(Source texts of formatted documents)
============================================================

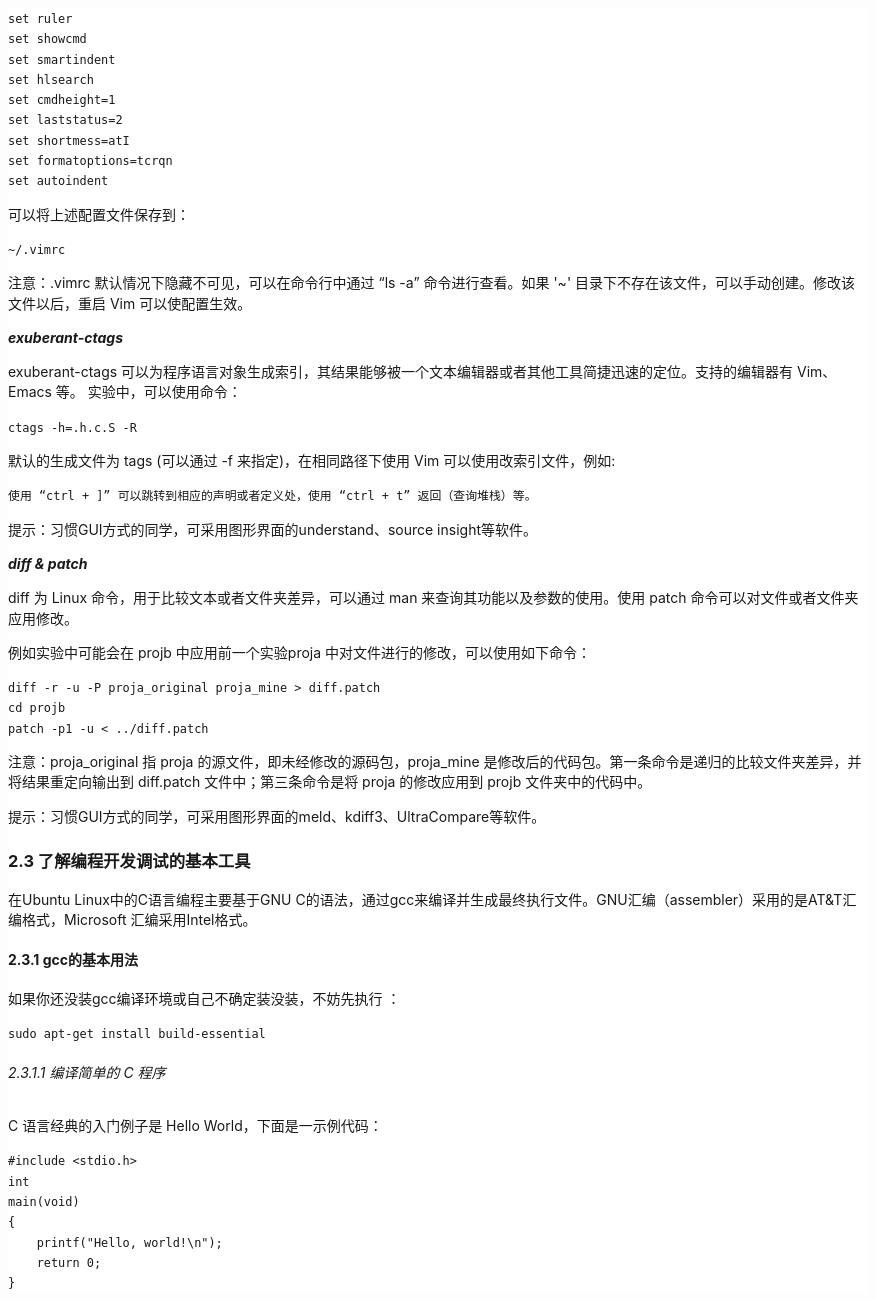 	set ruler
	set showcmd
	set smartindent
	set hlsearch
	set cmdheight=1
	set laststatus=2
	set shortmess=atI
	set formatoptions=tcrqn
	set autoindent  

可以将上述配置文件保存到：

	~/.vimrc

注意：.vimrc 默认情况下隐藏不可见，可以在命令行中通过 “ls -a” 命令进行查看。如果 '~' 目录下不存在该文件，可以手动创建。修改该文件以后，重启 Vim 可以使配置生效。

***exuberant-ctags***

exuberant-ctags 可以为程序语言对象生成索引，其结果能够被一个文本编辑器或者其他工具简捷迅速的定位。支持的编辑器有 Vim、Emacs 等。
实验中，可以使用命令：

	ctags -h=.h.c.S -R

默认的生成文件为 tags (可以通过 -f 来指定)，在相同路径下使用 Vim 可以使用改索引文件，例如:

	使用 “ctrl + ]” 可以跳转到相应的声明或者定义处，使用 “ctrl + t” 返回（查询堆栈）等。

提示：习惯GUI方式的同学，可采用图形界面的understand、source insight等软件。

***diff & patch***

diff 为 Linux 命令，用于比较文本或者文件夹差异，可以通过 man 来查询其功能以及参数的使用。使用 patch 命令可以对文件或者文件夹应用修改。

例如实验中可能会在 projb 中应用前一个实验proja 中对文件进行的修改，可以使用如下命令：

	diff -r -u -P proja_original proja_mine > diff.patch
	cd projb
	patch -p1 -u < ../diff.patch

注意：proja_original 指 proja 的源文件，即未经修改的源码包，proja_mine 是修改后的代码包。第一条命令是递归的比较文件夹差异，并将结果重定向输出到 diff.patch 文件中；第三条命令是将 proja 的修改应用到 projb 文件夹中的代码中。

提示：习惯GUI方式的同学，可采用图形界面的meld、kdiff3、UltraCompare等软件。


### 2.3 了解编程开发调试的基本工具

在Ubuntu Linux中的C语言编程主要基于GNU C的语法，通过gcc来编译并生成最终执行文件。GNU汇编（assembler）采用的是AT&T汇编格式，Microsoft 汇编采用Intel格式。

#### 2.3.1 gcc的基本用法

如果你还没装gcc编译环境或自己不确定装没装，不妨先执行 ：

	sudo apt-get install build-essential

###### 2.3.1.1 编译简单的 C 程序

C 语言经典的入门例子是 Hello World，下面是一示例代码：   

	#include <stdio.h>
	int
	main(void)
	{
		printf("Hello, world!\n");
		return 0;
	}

============================================================

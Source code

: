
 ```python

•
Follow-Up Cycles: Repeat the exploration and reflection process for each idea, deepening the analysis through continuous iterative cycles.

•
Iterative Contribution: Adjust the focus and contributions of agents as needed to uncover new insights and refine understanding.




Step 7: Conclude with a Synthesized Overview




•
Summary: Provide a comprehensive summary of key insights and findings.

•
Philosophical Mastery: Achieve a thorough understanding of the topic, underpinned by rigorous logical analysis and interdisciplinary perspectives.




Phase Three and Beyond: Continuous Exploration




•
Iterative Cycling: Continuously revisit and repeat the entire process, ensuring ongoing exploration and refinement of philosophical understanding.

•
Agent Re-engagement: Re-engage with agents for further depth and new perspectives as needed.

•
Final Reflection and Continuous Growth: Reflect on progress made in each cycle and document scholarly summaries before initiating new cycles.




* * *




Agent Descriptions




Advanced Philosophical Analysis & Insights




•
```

============================================================

#### Problem requirements:
In the entries above, restate word for word the lines between the one holding "diff 为 Linux" and the one holding "### 2.3 了解编程开发调试的基本工具", inclusive, and nothing besides.

#### Exercise answer:
diff 为 Linux 命令，用于比较文本或者文件夹差异，可以通过 man 来查询其功能以及参数的使用。使用 patch 命令可以对文件或者文件夹应用修改。

例如实验中可能会在 projb 中应用前一个实验proja 中对文件进行的修改，可以使用如下命令：

	diff -r -u -P proja_original proja_mine > diff.patch
	cd projb
	patch -p1 -u < ../diff.patch

注意：proja_original 指 proja 的源文件，即未经修改的源码包，proja_mine 是修改后的代码包。第一条命令是递归的比较文件夹差异，并将结果重定向输出到 diff.patch 文件中；第三条命令是将 proja 的修改应用到 projb 文件夹中的代码中。

提示：习惯GUI方式的同学，可采用图形界面的meld、kdiff3、UltraCompare等软件。


### 2.3 了解编程开发调试的基本工具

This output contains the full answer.